I was stunned, of course. Cancer was something I had heard about happening to other people, but here it was happening to my Mom, the heart of our home.
My reaction was to go immediately to my room. I had a little closet in the corner of the room with a door. There was enough space for me to step inside and close the door behind me, which I did. I knelt down and for the first time in my life, I really prayed to my Heavenly Father. I had said many, many prayers before then, but this was the first time I really prayed. I asked God to save my Mom, to heal her. I think I said “please” with more feeling, more intent, more hope and faith than I ever had before.

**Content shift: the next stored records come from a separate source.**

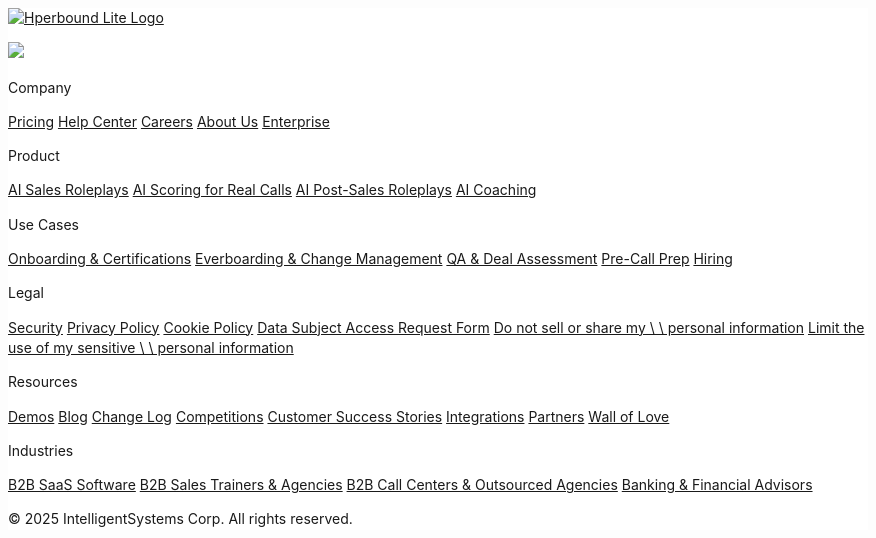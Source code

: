 [![Hperbound Lite Logo](https://cdn.prod.website-files.com/678dda3f87c259a4fd5e4fd1/678e25bc8fdc9fcf42c69798_hyperbound-white-logo.svg)](https://www.hyperbound.ai/)

![](https://cdn.prod.website-files.com/678dda3f87c259a4fd5e4fd1/68b99111cb2be7e369b3e866_Frame%201321316681.png)

Company

[Pricing](https://www.hyperbound.ai/pricing) [Help Center](https://support.hyperbound.ai/) [Careers](https://www.ycombinator.com/companies/hyperbound/jobs/) [About Us](https://www.hyperbound.ai/about-us) [Enterprise](https://www.hyperbound.ai/enterprise)

Product

[AI Sales Roleplays](https://www.hyperbound.ai/product/ai-sales-roleplays) [AI Scoring for Real Calls](https://www.hyperbound.ai/product/ai-real-call-scoring) [AI Post-Sales Roleplays](https://www.hyperbound.ai/product/ai-post-sales-roleplays) [AI Coaching](https://www.hyperbound.ai/product/ai-coaching)

Use Cases

[Onboarding & Certifications](https://www.hyperbound.ai/use-cases/onboarding-and-certifications) [Everboarding & Change Management](https://www.hyperbound.ai/use-cases/change-management) [QA & Deal Assessment](https://www.hyperbound.ai/use-cases/qa-deal-assessment) [Pre-Call Prep](https://www.hyperbound.ai/use-cases/pre-call-prep) [Hiring](https://www.hyperbound.ai/use-cases/hiring)

Legal

[Security](https://security.hyperbound.ai/) [Privacy Policy](https://www.hyperbound.ai/privacy-policy) [Cookie Policy](https://www.hyperbound.ai/cookie-policy) [Data Subject Access Request Form](https://www.hyperbound.ai/dsar-form) [Do not sell or share my \\
\\
personal information](https://www.hyperbound.ai/dsar-form) [Limit the use of my sensitive \\
\\
personal information](https://www.hyperbound.ai/dsar-form)

Resources

[Demos](https://www.hyperbound.ai/demos) [Blog](https://www.hyperbound.ai/blog) [Change Log](https://www.hyperbound.ai/change-log) [Competitions](https://www.hyperbound.ai/competitions) [Customer Success Stories](https://www.hyperbound.ai/success-stories) [Integrations](https://www.hyperbound.ai/integrations) [Partners](https://www.hyperbound.ai/partners) [Wall of Love](https://www.hyperbound.ai/wall-of-love)

Industries

[B2B SaaS Software](https://www.hyperbound.ai/industries/b2b-saas-software) [B2B Sales Trainers & Agencies](https://www.hyperbound.ai/industries/b2b-sales-trainers-agencies) [B2B Call Centers & Outsourced Agencies](https://www.hyperbound.ai/industries/b2b-call-centers-outsourced-agencies) [Banking & Financial Advisors](https://www.hyperbound.ai/industries/banking-financial-advisors)

© 2025 IntelligentSystems Corp. All rights reserved.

And then I stopped, and I listened, and I had an experience. I did not see a vision or hear a voice. I did not feel impressed that my mother would be saved. But another feeling and awareness overcame me. I knew that God was real. He was near me and heard my prayer. He knew me, and He loved me, and that would be true no matter what happened with Mom.
Well, my family moved forward with hope, seeking a miracle. We prayed. We fasted. Our whole ward family did, unitedly exercising our collective faith that God could and would heal my Mom. She received chemotherapy treatments that made her unbelievably sick, and her friends from the ward came in to help her care for her young children and her home. We received an outpouring of love and support, meals, help with household chores and rides, more prayers, more faith and hope. Mom received priesthood blessings from my Dad and even one from an apostle who came to visit our stake.

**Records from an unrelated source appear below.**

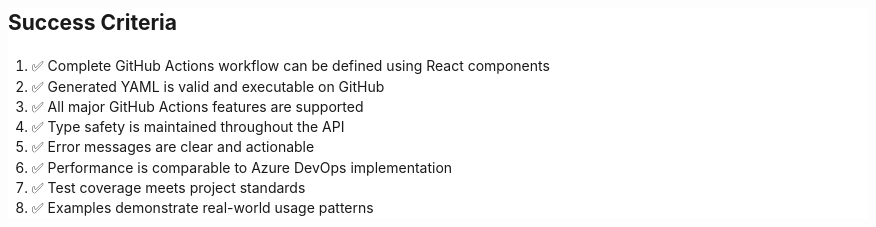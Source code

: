 ## Success Criteria

1. ✅ Complete GitHub Actions workflow can be defined using React components
2. ✅ Generated YAML is valid and executable on GitHub
3. ✅ All major GitHub Actions features are supported
4. ✅ Type safety is maintained throughout the API
5. ✅ Error messages are clear and actionable
6. ✅ Performance is comparable to Azure DevOps implementation
7. ✅ Test coverage meets project standards
8. ✅ Examples demonstrate real-world usage patterns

But then, after many months, and in spite of all the faith and efforts made by so many who genuinely cared, loved, and believed, the cancer claimed her life. I was sixteen years old.
I sometimes reflect upon this difficult time for my family. In the years since losing my mom, I still miss her deeply, of course, and the experiences I might have had with her and my children. But, my faith in the Lord Jesus Christ has been a constant anchor. (See Ether 12:4) I know He lives and loves us regardless of the challenges we’re called upon to endure.

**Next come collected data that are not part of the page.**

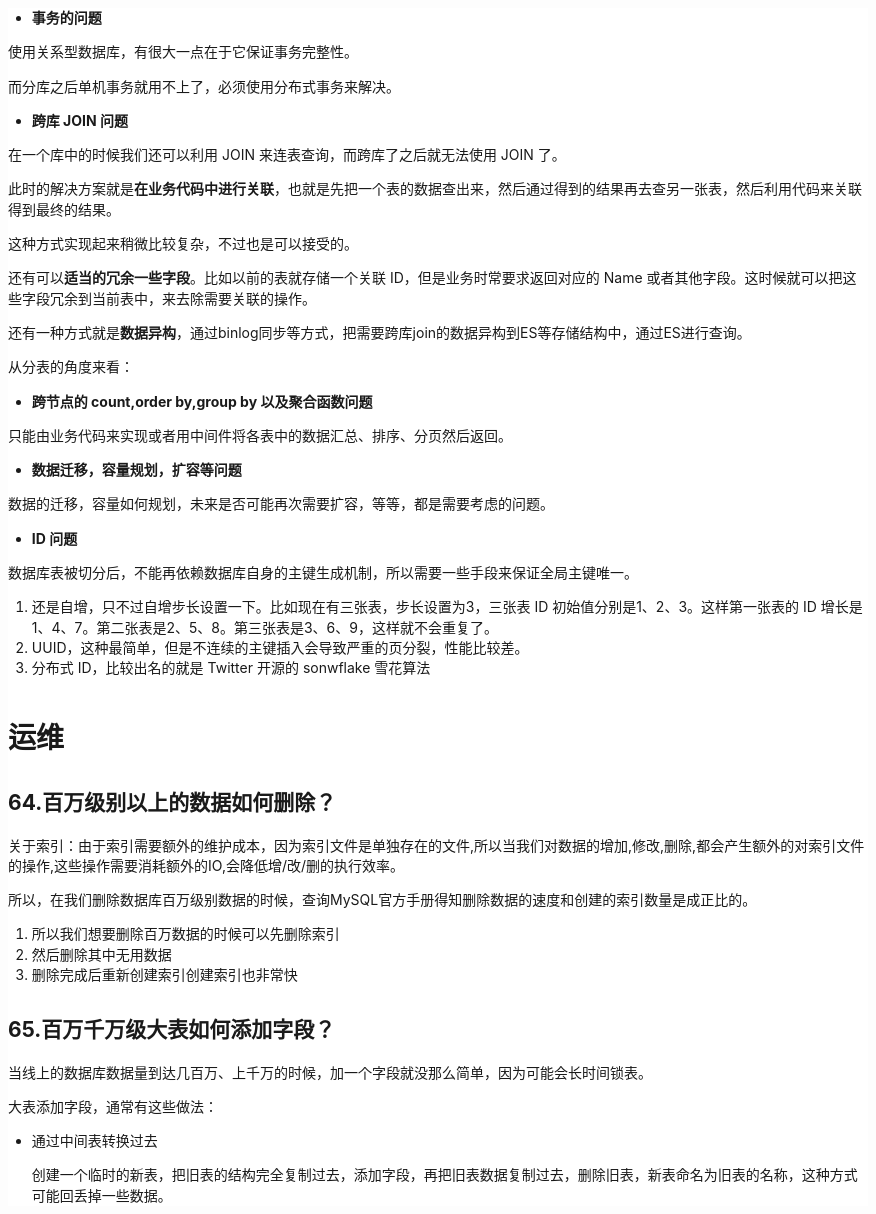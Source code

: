 - **事务的问题**

使用关系型数据库，有很大一点在于它保证事务完整性。

而分库之后单机事务就用不上了，必须使用分布式事务来解决。

- **跨库 JOIN 问题**

在一个库中的时候我们还可以利用 JOIN 来连表查询，而跨库了之后就无法使用 JOIN 了。

此时的解决方案就是**在业务代码中进行关联**，也就是先把一个表的数据查出来，然后通过得到的结果再去查另一张表，然后利用代码来关联得到最终的结果。

这种方式实现起来稍微比较复杂，不过也是可以接受的。

还有可以**适当的冗余一些字段**。比如以前的表就存储一个关联 ID，但是业务时常要求返回对应的 Name 或者其他字段。这时候就可以把这些字段冗余到当前表中，来去除需要关联的操作。

还有一种方式就是**数据异构**，通过binlog同步等方式，把需要跨库join的数据异构到ES等存储结构中，通过ES进行查询。

从分表的角度来看：

- **跨节点的 count,order by,group by 以及聚合函数问题**

只能由业务代码来实现或者用中间件将各表中的数据汇总、排序、分页然后返回。

- **数据迁移，容量规划，扩容等问题**

数据的迁移，容量如何规划，未来是否可能再次需要扩容，等等，都是需要考虑的问题。

- **ID 问题**

数据库表被切分后，不能再依赖数据库自身的主键生成机制，所以需要一些手段来保证全局主键唯一。

1. 还是自增，只不过自增步长设置一下。比如现在有三张表，步长设置为3，三张表 ID 初始值分别是1、2、3。这样第一张表的 ID 增长是 1、4、7。第二张表是2、5、8。第三张表是3、6、9，这样就不会重复了。
2. UUID，这种最简单，但是不连续的主键插入会导致严重的页分裂，性能比较差。
3. 分布式 ID，比较出名的就是 Twitter 开源的 sonwflake 雪花算法

# 运维

## 64.百万级别以上的数据如何删除？

关于索引：由于索引需要额外的维护成本，因为索引文件是单独存在的文件,所以当我们对数据的增加,修改,删除,都会产生额外的对索引文件的操作,这些操作需要消耗额外的IO,会降低增/改/删的执行效率。

所以，在我们删除数据库百万级别数据的时候，查询MySQL官方手册得知删除数据的速度和创建的索引数量是成正比的。

1. 所以我们想要删除百万数据的时候可以先删除索引
2. 然后删除其中无用数据
3. 删除完成后重新创建索引创建索引也非常快

## 65.百万千万级大表如何添加字段？

当线上的数据库数据量到达几百万、上千万的时候，加一个字段就没那么简单，因为可能会长时间锁表。

大表添加字段，通常有这些做法：

- 通过中间表转换过去

  创建一个临时的新表，把旧表的结构完全复制过去，添加字段，再把旧表数据复制过去，删除旧表，新表命名为旧表的名称，这种方式可能回丢掉一些数据。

I’ve found this quote from President Dallin H. Oaks instructive and helpful: “… faith in the Lord Jesus Christ is a conviction and trust that God knows us and loves us and will hear our prayers and answer them with what is best for us. In fact, God will do more than what is best for us. He will do what is best for us and for all of our Heavenly Father’s children. The conviction that the Lord knows more than we do and that he will answer our prayers in the way that is best for us and for all of his other children is a vital ingredient of faith in the Lord Jesus Christ.” Dallin H. Oaks, Faith in the Lord Jesus Christ, General Conference (April 1994).
Like Nephi, in the Book of Mormon, “I do not know the meaning of all things,” but I do know that God loves us. 1 Nephi 11:17. I do not know why my mom had to suffer and then leave us, but I do know that I would not be who I am today without that experience, and I would not know the Lord as I do. To me, first having faith in Jesus Christ means we’ll have faith in Him even when things don’t go as hoped for and planned—especially when things don’t go as hoped for and planned.
I testify that Jesus Christ lives—He is the living Son of the living God. As others have said, “He is the light, the life, and the hope of the world. His way is the path that leads to happiness in this life and eternal life in the world to come." The Church of Jesus Christ of Latter-day Saints, The Living Christ: The Testimony of the Apostles (Jan. 1, 2000). There is no pain so profound, no despair so dark, that He will not help us, if we let him. Indeed, if we will have faith in Him, we will “have power to do whatsoever thing is expedient in Him. (Moroni 7:33) Of these things I testify, in His name, even the name of Jesus Christ, amen.